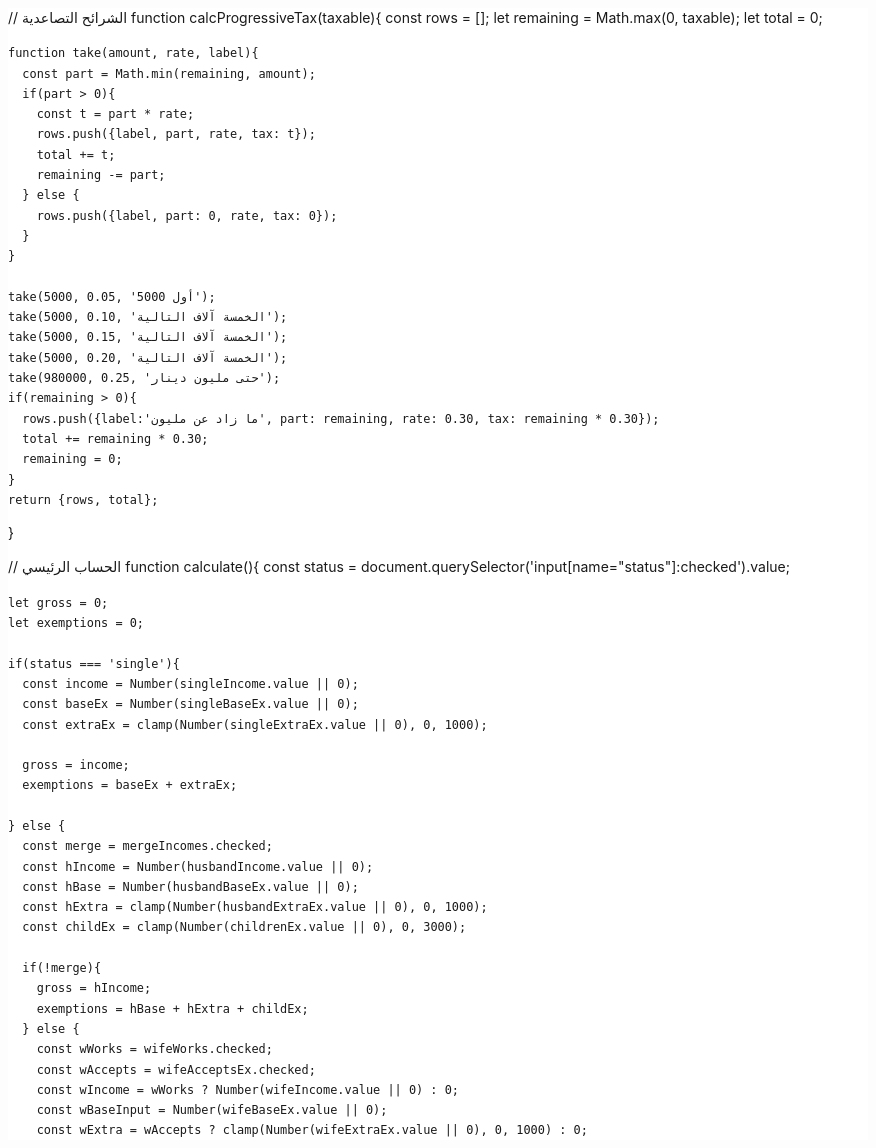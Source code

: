   // الشرائح التصاعدية
  function calcProgressiveTax(taxable){
    const rows = [];
    let remaining = Math.max(0, taxable);
    let total = 0;

    function take(amount, rate, label){
      const part = Math.min(remaining, amount);
      if(part > 0){
        const t = part * rate;
        rows.push({label, part, rate, tax: t});
        total += t;
        remaining -= part;
      } else {
        rows.push({label, part: 0, rate, tax: 0});
      }
    }

    take(5000, 0.05, 'أول 5000');
    take(5000, 0.10, 'الخمسة آلاف التالية');
    take(5000, 0.15, 'الخمسة آلاف التالية');
    take(5000, 0.20, 'الخمسة آلاف التالية');
    take(980000, 0.25, 'حتى مليون دينار');
    if(remaining > 0){
      rows.push({label:'ما زاد عن مليون', part: remaining, rate: 0.30, tax: remaining * 0.30});
      total += remaining * 0.30;
      remaining = 0;
    }
    return {rows, total};
  }

  // الحساب الرئيسي
  function calculate(){
    const status = document.querySelector('input[name="status"]:checked').value;

    let gross = 0;
    let exemptions = 0;

    if(status === 'single'){
      const income = Number(singleIncome.value || 0);
      const baseEx = Number(singleBaseEx.value || 0);
      const extraEx = clamp(Number(singleExtraEx.value || 0), 0, 1000);

      gross = income;
      exemptions = baseEx + extraEx;

    } else {
      const merge = mergeIncomes.checked;
      const hIncome = Number(husbandIncome.value || 0);
      const hBase = Number(husbandBaseEx.value || 0);
      const hExtra = clamp(Number(husbandExtraEx.value || 0), 0, 1000);
      const childEx = clamp(Number(childrenEx.value || 0), 0, 3000);

      if(!merge){
        gross = hIncome;
        exemptions = hBase + hExtra + childEx;
      } else {
        const wWorks = wifeWorks.checked;
        const wAccepts = wifeAcceptsEx.checked;
        const wIncome = wWorks ? Number(wifeIncome.value || 0) : 0;
        const wBaseInput = Number(wifeBaseEx.value || 0);
        const wExtra = wAccepts ? clamp(Number(wifeExtraEx.value || 0), 0, 1000) : 0;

********

* What to do: Could you set down the material above word for word while dropping its pictures?

* Written reply:
Source code

:   // الشرائح التصاعدية
  function calcProgressiveTax(taxable){
    const rows = [];
    let remaining = Math.max(0, taxable);
    let total = 0;

    function take(amount, rate, label){
      const part = Math.min(remaining, amount);
      if(part > 0){
        const t = part * rate;
        rows.push({label, part, rate, tax: t});
        total += t;
        remaining -= part;
      } else {
        rows.push({label, part: 0, rate, tax: 0});
      }
    }

    take(5000, 0.05, 'أول 5000');
    take(5000, 0.10, 'الخمسة آلاف التالية');
    take(5000, 0.15, 'الخمسة آلاف التالية');
    take(5000, 0.20, 'الخمسة آلاف التالية');
    take(980000, 0.25, 'حتى مليون دينار');
    if(remaining > 0){
      rows.push({label:'ما زاد عن مليون', part: remaining, rate: 0.30, tax: remaining * 0.30});
      total += remaining * 0.30;
      remaining = 0;
    }
    return {rows, total};
  }

  // الحساب الرئيسي
  function calculate(){
    const status = document.querySelector('input[name="status"]:checked').value;

    let gross = 0;
    let exemptions = 0;

    if(status === 'single'){
      const income = Number(singleIncome.value || 0);
      const baseEx = Number(singleBaseEx.value || 0);
      const extraEx = clamp(Number(singleExtraEx.value || 0), 0, 1000);

      gross = income;
      exemptions = baseEx + extraEx;

    } else {
      const merge = mergeIncomes.checked;
      const hIncome = Number(husbandIncome.value || 0);
      const hBase = Number(husbandBaseEx.value || 0);
      const hExtra = clamp(Number(husbandExtraEx.value || 0), 0, 1000);
      const childEx = clamp(Number(childrenEx.value || 0), 0, 3000);

      if(!merge){
        gross = hIncome;
        exemptions = hBase + hExtra + childEx;
      } else {
        const wWorks = wifeWorks.checked;
        const wAccepts = wifeAcceptsEx.checked;
        const wIncome = wWorks ? Number(wifeIncome.value || 0) : 0;
        const wBaseInput = Number(wifeBaseEx.value || 0);
        const wExtra = wAccepts ? clamp(Number(wifeExtraEx.value || 0), 0, 1000) : 0;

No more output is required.